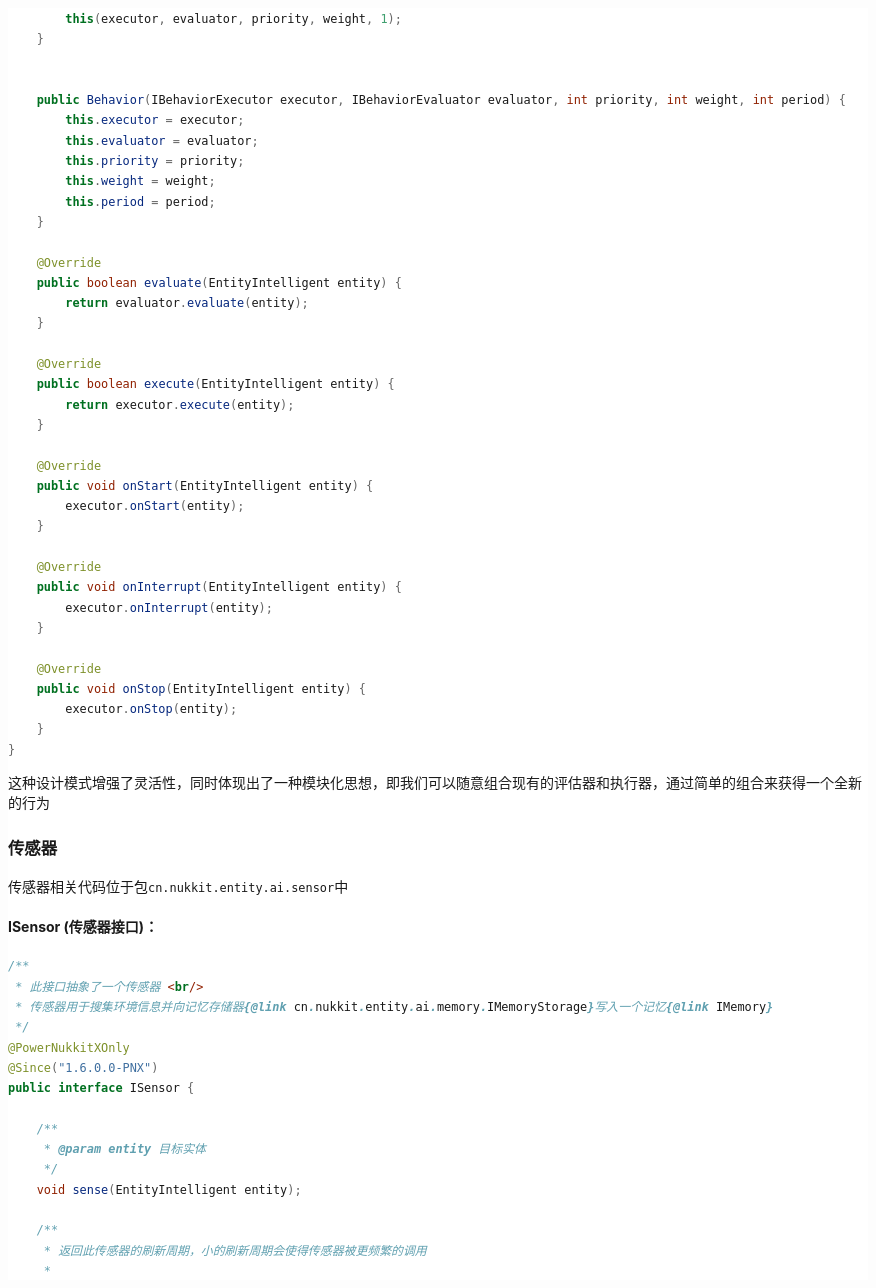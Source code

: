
 ```java
        this(executor, evaluator, priority, weight, 1);
    }


    public Behavior(IBehaviorExecutor executor, IBehaviorEvaluator evaluator, int priority, int weight, int period) {
        this.executor = executor;
        this.evaluator = evaluator;
        this.priority = priority;
        this.weight = weight;
        this.period = period;
    }

    @Override
    public boolean evaluate(EntityIntelligent entity) {
        return evaluator.evaluate(entity);
    }

    @Override
    public boolean execute(EntityIntelligent entity) {
        return executor.execute(entity);
    }

    @Override
    public void onStart(EntityIntelligent entity) {
        executor.onStart(entity);
    }

    @Override
    public void onInterrupt(EntityIntelligent entity) {
        executor.onInterrupt(entity);
    }

    @Override
    public void onStop(EntityIntelligent entity) {
        executor.onStop(entity);
    }
}
```

这种设计模式增强了灵活性，同时体现出了一种模块化思想，即我们可以随意组合现有的评估器和执行器，通过简单的组合来获得一个全新的行为

### 传感器

传感器相关代码位于包`cn.nukkit.entity.ai.sensor`中

#### ISensor (传感器接口)：
```java
/**
 * 此接口抽象了一个传感器 <br/>
 * 传感器用于搜集环境信息并向记忆存储器{@link cn.nukkit.entity.ai.memory.IMemoryStorage}写入一个记忆{@link IMemory}
 */
@PowerNukkitXOnly
@Since("1.6.0.0-PNX")
public interface ISensor {

    /**
     * @param entity 目标实体
     */
    void sense(EntityIntelligent entity);

    /**
     * 返回此传感器的刷新周期，小的刷新周期会使得传感器被更频繁的调用
     *
```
======
> _Aim of the exercise_
All of the material above should be output exactly, with the pictures left behind.

> _Response_
Source code

:
 ```java
        this(executor, evaluator, priority, weight, 1);
    }


    public Behavior(IBehaviorExecutor executor, IBehaviorEvaluator evaluator, int priority, int weight, int period) {
        this.executor = executor;
        this.evaluator = evaluator;
        this.priority = priority;
        this.weight = weight;
        this.period = period;
    }

    @Override
    public boolean evaluate(EntityIntelligent entity) {
        return evaluator.evaluate(entity);
    }

    @Override
    public boolean execute(EntityIntelligent entity) {
        return executor.execute(entity);
    }

    @Override
    public void onStart(EntityIntelligent entity) {
        executor.onStart(entity);
    }

    @Override
    public void onInterrupt(EntityIntelligent entity) {
        executor.onInterrupt(entity);
    }

    @Override
    public void onStop(EntityIntelligent entity) {
        executor.onStop(entity);
    }
}
```

这种设计模式增强了灵活性，同时体现出了一种模块化思想，即我们可以随意组合现有的评估器和执行器，通过简单的组合来获得一个全新的行为

### 传感器

传感器相关代码位于包`cn.nukkit.entity.ai.sensor`中

#### ISensor (传感器接口)：
```java
/**
 * 此接口抽象了一个传感器 <br/>
 * 传感器用于搜集环境信息并向记忆存储器{@link cn.nukkit.entity.ai.memory.IMemoryStorage}写入一个记忆{@link IMemory}
 */
@PowerNukkitXOnly
@Since("1.6.0.0-PNX")
public interface ISensor {

    /**
     * @param entity 目标实体
     */
    void sense(EntityIntelligent entity);

    /**
     * 返回此传感器的刷新周期，小的刷新周期会使得传感器被更频繁的调用
     *
```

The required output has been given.